Picture Saint Valentine’s Day. Chances are you think of flowers, chocolate, and gifts (heart-shaped, mostly), a far cry from its bloody beginnings. The most widespread story about this holiday sets its origins in the third century. During the reign of Claudius II, Rome was at war. As the empire was declining, so was the number of young men who enlisted. According to Claudius II, young men wanted to marry and have a family more than they wanted to become soldiers, so he decided to ban marriages. Valentine, a priest, chose to disobey the decree by continuing to perform marriages for young couples in secret. Soon, Claudius found out and sentenced him to death. While imprisoned, awaiting his fate, Valentine fell in love with the jailer’s daughter and sent her a heart-shaped letter which he signed: “Your Valentine”.

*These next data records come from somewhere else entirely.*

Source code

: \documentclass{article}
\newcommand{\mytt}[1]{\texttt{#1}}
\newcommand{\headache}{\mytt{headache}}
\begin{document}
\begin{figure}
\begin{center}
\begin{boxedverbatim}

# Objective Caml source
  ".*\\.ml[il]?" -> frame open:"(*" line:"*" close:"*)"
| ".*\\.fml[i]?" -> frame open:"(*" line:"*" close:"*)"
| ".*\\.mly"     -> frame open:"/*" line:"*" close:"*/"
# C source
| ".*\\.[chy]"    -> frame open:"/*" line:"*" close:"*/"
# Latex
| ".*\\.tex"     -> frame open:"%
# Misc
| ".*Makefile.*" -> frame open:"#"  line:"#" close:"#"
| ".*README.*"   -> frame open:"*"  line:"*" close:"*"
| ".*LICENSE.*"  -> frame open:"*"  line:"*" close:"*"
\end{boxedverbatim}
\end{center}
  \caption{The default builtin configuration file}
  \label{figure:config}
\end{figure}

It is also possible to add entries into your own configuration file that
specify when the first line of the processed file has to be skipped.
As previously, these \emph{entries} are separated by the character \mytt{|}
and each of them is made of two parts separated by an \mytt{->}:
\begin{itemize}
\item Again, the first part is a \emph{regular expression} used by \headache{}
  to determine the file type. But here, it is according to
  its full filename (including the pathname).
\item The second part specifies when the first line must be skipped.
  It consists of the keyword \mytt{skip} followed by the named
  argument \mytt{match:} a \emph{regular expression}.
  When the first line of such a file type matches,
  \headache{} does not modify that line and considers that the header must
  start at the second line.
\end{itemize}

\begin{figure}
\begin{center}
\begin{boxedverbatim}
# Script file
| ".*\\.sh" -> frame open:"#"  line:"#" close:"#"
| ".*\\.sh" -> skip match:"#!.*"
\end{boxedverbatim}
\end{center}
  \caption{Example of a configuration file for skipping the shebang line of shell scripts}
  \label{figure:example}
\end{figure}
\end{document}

The first love poems that mentioned Valentine's Day date from the 15th century. However, the holiday became widespread across the USA, Canada, Mexico, France, and the UK only in the 18th century. Lovers would send cards decorated with lace, ribbons, and colorful lettering. While most were affectionate and romantic, some cards included puns and sassy remarks as some cruel souls would pick this day to let their loved ones know they had set their eyes elsewhere.
Thus, with lovers wanting to celebrate each other or ditching another with cheeky cards, a new industry was born. In the US, Esther Howard is the name behind the first enterprise of handmade cards made to make anyone fall in love. Her father owned a paper business, which allowed her to find the supplies to create beautiful handcrafted cards with ribbons and lace.
Demand grew so much that it became a big business known as the “New England Valentine Company”. Without delay, other companies started competing in the market, and soon the business diversified by offering a wide range of greeting cards yearlong.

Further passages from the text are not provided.